You are viewing a plain text version of this content. The canonical link for it is here.
Posted to users@tomcat.apache.org by "Jamie M. Guillemette" <Ja...@av-basesystems.com> on 2002/07/22 20:54:17 UTC

Realm Security Question

Ok here is a straight forward question:

I understand how to change my server.xml and setup my web.xml files so that security reaml on my server uses odbc to verify the roles / passwords. 

The catch is im not very happy with having to edit the server.xml file.

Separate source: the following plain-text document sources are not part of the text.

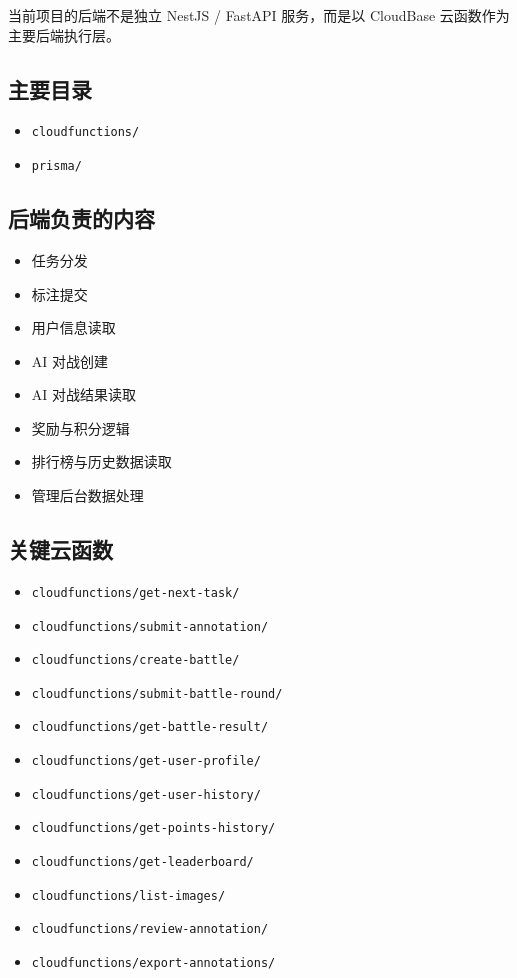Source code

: \documentclass[11pt,a4paper]{ctexart}
\begin{document}
当前项目的后端不是独立 NestJS / FastAPI 服务，而是以 CloudBase 云函数作为主要后端执行层。

\subsection{主要目录}

\begin{itemize}
  \item \texttt{cloudfunctions/}
  \item \texttt{prisma/}
\end{itemize}

\subsection{后端负责的内容}

\begin{itemize}
  \item 任务分发
  \item 标注提交
  \item 用户信息读取
  \item AI 对战创建
  \item AI 对战结果读取
  \item 奖励与积分逻辑
  \item 排行榜与历史数据读取
  \item 管理后台数据处理
\end{itemize}

\subsection{关键云函数}

\begin{itemize}
  \item \texttt{cloudfunctions/get-next-task/}
  \item \texttt{cloudfunctions/submit-annotation/}
  \item \texttt{cloudfunctions/create-battle/}
  \item \texttt{cloudfunctions/submit-battle-round/}
  \item \texttt{cloudfunctions/get-battle-result/}
  \item \texttt{cloudfunctions/get-user-profile/}
  \item \texttt{cloudfunctions/get-user-history/}
  \item \texttt{cloudfunctions/get-points-history/}
  \item \texttt{cloudfunctions/get-leaderboard/}
  \item \texttt{cloudfunctions/list-images/}
  \item \texttt{cloudfunctions/review-annotation/}
  \item \texttt{cloudfunctions/export-annotations/}
\end{itemize}
\end{document}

I would like to know if their is anyway to accomplish the same results by editing only files that are contained in the webapps directory. ( the idead behind this is im creating war files and do not wish to have editing the server.xml file as part of the installation procedure of my application)

Thanks,
j.


Re: Realm Security Question

Posted by "Craig R. McClanahan" <cr...@apache.org>.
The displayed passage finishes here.